[Opening Exercise data section]

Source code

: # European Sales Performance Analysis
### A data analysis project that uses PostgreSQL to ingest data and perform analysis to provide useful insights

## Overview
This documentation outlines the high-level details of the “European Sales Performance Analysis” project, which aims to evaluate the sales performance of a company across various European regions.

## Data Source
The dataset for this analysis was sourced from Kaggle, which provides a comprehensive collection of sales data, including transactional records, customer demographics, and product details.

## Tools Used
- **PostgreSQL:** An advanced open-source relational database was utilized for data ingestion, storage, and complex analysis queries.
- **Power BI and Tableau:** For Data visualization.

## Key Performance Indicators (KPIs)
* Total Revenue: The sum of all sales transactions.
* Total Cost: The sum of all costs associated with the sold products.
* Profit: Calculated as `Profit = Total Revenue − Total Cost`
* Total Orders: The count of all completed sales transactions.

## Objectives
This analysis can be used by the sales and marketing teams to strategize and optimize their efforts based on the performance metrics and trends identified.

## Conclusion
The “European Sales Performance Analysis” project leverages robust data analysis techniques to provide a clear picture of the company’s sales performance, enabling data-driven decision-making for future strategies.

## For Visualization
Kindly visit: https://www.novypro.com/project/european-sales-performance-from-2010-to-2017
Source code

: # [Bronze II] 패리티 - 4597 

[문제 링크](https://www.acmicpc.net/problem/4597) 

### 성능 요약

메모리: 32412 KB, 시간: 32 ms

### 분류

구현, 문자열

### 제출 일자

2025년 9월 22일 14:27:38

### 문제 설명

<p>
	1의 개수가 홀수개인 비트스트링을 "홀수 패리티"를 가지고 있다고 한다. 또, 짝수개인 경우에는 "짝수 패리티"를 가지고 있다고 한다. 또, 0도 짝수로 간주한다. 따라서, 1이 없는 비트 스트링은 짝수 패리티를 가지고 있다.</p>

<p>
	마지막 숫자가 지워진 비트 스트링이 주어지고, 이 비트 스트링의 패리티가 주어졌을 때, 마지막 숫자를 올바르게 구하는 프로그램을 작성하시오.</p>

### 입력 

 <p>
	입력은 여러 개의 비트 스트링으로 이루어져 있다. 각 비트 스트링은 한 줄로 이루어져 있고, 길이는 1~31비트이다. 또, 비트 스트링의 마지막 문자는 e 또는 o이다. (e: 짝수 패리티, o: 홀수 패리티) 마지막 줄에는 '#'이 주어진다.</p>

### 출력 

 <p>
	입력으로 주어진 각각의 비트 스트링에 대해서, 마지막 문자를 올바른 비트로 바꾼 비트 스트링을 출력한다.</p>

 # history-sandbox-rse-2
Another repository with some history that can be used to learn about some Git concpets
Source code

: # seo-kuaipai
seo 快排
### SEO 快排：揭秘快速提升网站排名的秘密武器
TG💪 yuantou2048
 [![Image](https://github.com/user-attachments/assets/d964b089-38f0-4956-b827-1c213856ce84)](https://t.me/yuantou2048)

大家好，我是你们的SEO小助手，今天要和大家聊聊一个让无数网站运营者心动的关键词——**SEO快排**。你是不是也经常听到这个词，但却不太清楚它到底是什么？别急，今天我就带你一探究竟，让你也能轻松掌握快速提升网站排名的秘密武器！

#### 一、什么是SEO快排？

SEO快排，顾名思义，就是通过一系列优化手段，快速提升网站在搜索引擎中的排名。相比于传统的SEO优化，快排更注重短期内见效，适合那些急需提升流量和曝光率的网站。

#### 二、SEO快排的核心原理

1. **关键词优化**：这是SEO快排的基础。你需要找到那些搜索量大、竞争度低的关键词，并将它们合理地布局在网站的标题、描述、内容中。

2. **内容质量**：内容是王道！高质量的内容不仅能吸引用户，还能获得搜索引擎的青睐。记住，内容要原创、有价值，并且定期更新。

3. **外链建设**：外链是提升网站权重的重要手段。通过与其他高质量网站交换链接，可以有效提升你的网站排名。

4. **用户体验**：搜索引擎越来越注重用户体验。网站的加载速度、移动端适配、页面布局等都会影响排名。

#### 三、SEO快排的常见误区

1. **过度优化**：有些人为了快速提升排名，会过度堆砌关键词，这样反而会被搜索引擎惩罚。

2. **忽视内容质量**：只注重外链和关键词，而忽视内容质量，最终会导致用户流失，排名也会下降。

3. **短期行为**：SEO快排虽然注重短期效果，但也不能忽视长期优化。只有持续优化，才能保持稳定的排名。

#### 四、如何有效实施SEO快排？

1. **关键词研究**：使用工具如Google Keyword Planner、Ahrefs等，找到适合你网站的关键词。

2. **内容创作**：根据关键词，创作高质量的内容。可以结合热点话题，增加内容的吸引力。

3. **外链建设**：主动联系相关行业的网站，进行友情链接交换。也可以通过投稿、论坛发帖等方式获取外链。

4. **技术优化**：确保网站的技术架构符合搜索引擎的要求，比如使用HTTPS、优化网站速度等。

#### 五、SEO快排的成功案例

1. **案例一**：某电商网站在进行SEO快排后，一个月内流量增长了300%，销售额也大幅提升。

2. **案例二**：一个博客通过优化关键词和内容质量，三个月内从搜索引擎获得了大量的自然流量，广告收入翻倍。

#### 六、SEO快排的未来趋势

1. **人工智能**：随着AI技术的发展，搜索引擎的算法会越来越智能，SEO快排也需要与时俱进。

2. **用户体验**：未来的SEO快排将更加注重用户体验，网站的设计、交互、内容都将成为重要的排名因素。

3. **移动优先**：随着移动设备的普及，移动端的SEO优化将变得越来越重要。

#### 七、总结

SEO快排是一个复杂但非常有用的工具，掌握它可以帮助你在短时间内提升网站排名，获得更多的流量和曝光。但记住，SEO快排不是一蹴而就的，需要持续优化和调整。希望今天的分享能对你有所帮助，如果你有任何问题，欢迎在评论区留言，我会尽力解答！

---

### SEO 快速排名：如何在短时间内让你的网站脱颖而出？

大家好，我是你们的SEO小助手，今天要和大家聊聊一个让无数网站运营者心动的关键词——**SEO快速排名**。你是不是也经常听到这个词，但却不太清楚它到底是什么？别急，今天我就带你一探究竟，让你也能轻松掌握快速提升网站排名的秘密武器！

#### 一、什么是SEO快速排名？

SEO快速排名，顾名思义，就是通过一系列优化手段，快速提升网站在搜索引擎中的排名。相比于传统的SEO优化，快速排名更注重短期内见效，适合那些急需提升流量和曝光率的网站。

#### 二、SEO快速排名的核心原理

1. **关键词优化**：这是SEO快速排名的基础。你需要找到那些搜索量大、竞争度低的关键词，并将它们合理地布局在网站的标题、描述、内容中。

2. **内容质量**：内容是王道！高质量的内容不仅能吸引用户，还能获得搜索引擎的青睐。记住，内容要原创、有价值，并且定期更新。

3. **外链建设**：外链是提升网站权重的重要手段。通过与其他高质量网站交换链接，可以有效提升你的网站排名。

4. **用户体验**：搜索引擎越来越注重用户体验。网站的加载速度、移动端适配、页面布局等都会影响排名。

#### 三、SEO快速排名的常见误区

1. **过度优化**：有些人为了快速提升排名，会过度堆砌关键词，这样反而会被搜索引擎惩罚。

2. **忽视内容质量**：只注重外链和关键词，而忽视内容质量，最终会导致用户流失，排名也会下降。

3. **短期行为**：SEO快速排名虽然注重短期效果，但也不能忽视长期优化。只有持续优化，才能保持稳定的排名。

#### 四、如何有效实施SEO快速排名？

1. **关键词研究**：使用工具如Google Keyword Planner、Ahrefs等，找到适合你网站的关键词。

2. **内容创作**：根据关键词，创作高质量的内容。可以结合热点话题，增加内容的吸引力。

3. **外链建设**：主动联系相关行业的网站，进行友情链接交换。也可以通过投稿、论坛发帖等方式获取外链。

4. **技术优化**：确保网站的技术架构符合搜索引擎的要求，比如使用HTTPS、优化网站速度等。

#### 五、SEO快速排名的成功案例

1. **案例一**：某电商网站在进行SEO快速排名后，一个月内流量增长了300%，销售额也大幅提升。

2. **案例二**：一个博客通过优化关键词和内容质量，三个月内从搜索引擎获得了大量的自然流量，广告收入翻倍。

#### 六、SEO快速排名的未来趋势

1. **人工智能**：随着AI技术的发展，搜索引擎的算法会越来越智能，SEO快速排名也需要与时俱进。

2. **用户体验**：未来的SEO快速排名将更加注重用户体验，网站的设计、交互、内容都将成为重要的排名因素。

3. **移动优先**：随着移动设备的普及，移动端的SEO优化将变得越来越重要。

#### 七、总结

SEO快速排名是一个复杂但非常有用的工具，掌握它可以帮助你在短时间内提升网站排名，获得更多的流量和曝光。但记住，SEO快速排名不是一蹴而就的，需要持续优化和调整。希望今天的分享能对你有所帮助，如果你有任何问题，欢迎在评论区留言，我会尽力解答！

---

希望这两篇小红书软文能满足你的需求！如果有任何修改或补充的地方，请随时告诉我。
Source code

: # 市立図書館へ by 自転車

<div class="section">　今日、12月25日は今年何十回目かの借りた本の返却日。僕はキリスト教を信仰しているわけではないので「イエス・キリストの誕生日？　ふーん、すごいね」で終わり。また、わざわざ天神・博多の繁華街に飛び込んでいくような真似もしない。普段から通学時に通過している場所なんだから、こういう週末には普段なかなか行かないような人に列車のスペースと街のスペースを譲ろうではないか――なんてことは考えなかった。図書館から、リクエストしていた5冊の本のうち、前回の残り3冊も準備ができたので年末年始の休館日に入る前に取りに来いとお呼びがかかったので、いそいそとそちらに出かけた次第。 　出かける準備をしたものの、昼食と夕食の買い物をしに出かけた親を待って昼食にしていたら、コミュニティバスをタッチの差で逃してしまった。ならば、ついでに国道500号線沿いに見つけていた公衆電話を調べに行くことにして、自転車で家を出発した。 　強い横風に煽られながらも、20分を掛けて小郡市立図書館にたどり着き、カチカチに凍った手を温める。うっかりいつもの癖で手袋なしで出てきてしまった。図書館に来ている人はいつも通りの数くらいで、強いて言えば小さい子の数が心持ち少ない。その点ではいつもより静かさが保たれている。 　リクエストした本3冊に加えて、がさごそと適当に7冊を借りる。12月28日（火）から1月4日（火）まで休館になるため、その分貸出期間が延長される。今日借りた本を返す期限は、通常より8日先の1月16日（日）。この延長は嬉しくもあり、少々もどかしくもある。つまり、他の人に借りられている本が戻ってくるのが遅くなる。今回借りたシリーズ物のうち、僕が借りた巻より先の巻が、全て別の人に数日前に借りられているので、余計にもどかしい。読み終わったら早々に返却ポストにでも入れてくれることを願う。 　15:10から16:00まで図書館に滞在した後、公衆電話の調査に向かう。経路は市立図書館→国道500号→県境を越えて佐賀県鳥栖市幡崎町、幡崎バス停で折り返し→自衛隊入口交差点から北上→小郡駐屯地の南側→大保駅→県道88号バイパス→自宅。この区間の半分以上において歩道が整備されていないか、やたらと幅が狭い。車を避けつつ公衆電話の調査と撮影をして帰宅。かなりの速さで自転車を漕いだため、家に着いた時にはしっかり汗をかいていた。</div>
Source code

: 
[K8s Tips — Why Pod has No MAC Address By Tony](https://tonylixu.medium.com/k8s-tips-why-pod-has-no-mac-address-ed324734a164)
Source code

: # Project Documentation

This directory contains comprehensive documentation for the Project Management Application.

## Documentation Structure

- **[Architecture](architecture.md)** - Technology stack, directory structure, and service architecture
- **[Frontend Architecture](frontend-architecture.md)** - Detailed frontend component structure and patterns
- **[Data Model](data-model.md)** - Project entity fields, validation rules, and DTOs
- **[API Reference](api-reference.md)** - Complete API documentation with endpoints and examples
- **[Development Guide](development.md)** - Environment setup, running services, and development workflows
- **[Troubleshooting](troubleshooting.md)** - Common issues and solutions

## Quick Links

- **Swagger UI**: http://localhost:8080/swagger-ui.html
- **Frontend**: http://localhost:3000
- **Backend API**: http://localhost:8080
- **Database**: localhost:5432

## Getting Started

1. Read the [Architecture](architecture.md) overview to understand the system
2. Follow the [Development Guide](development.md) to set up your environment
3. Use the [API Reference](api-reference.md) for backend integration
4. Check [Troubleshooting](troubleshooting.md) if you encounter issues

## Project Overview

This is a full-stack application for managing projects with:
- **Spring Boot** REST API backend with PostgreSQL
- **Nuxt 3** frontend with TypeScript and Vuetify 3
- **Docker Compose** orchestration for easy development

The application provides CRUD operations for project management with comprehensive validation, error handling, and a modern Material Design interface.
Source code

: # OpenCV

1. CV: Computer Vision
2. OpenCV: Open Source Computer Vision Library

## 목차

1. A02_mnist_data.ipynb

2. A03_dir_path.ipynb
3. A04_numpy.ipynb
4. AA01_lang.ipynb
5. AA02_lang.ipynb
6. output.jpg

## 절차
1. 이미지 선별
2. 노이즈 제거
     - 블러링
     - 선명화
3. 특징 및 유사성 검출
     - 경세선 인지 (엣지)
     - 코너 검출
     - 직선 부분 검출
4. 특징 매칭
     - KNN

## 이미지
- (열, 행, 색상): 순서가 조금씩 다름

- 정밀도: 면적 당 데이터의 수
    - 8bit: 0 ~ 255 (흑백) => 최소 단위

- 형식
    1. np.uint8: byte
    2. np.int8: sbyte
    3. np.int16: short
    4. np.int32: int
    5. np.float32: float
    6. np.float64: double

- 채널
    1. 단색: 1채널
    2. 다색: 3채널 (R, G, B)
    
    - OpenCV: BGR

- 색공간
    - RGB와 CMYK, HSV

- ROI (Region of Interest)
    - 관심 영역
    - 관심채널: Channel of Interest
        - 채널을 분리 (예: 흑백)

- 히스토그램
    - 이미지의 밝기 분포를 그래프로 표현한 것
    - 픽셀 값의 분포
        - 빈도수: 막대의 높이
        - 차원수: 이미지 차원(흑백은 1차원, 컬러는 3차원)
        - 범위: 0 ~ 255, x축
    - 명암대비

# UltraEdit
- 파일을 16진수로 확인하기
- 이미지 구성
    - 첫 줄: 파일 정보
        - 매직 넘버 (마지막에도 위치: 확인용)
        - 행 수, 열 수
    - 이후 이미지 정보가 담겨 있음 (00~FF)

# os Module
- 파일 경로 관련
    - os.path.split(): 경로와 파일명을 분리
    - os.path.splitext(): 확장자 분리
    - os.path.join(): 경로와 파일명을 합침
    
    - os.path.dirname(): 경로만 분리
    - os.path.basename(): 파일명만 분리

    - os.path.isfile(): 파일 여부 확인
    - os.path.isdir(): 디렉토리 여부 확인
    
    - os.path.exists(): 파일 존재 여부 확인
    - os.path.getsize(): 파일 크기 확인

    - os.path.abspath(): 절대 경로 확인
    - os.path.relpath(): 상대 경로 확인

[Closing Exercise data section]

Task requirements - Please retype exactly the line containing "- 첫 줄: 파일 정보" and each line after it to the end of the records, and nothing more.

Response to this exercise -
    - 첫 줄: 파일 정보
        - 매직 넘버 (마지막에도 위치: 확인용)
        - 행 수, 열 수
    - 이후 이미지 정보가 담겨 있음 (00~FF)

# os Module
- 파일 경로 관련
    - os.path.split(): 경로와 파일명을 분리
    - os.path.splitext(): 확장자 분리
    - os.path.join(): 경로와 파일명을 합침
    
    - os.path.dirname(): 경로만 분리
    - os.path.basename(): 파일명만 분리

    - os.path.isfile(): 파일 여부 확인
    - os.path.isdir(): 디렉토리 여부 확인
    
    - os.path.exists(): 파일 존재 여부 확인
    - os.path.getsize(): 파일 크기 확인

    - os.path.abspath(): 절대 경로 확인
    - os.path.relpath(): 상대 경로 확인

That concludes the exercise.